RECORDS FOR THE EXERCISE START

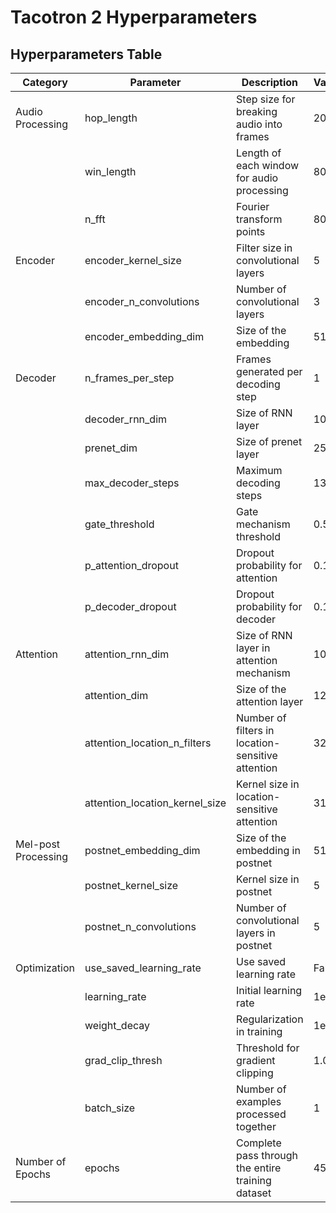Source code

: # Tacotron 2 Hyperparameters

## Hyperparameters Table

| Category | Parameter | Description | Value |
|----------|-----------|-------------|-------|
| Audio Processing | hop_length | Step size for breaking audio into frames | 200 |
|  | win_length | Length of each window for audio processing | 800 |
|  | n_fft | Fourier transform points | 800 |
| Encoder | encoder_kernel_size | Filter size in convolutional layers | 5 |
|  | encoder_n_convolutions | Number of convolutional layers | 3 |
|  | encoder_embedding_dim | Size of the embedding | 512 |
| Decoder | n_frames_per_step | Frames generated per decoding step | 1 |
|  | decoder_rnn_dim | Size of RNN layer | 1024 |
|  | prenet_dim | Size of prenet layer | 256 |
|  | max_decoder_steps | Maximum decoding steps | 1300 |
|  | gate_threshold | Gate mechanism threshold | 0.5 |
|  | p_attention_dropout | Dropout probability for attention | 0.1 |
|  | p_decoder_dropout | Dropout probability for decoder | 0.1 |
| Attention | attention_rnn_dim | Size of RNN layer in attention mechanism | 1024 |
|  | attention_dim | Size of the attention layer | 128 |
|  | attention_location_n_filters | Number of filters in location-sensitive attention | 32 |
|  | attention_location_kernel_size | Kernel size in location-sensitive attention | 31 |
| Mel-post Processing | postnet_embedding_dim | Size of the embedding in postnet | 512 |
|  | postnet_kernel_size | Kernel size in postnet | 5 |
|  | postnet_n_convolutions | Number of convolutional layers in postnet | 5 |
| Optimization | use_saved_learning_rate | Use saved learning rate | False |
|  | learning_rate | Initial learning rate | 1e-5 |
|  | weight_decay | Regularization in training | 1e-6 |
|  | grad_clip_thresh | Threshold for gradient clipping | 1.0 |
|  | batch_size | Number of examples processed together | 1 |
| Number of Epochs | epochs | Complete pass through the entire training dataset | 450 |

RECORDS FOR THE EXERCISE END

Among the lines above, which ones include the word "audio"? Copy them.

**RESULT OF THE EXERCISE**
| Audio Processing | hop_length | Step size for breaking audio into frames | 200 |
|  | win_length | Length of each window for audio processing | 800 |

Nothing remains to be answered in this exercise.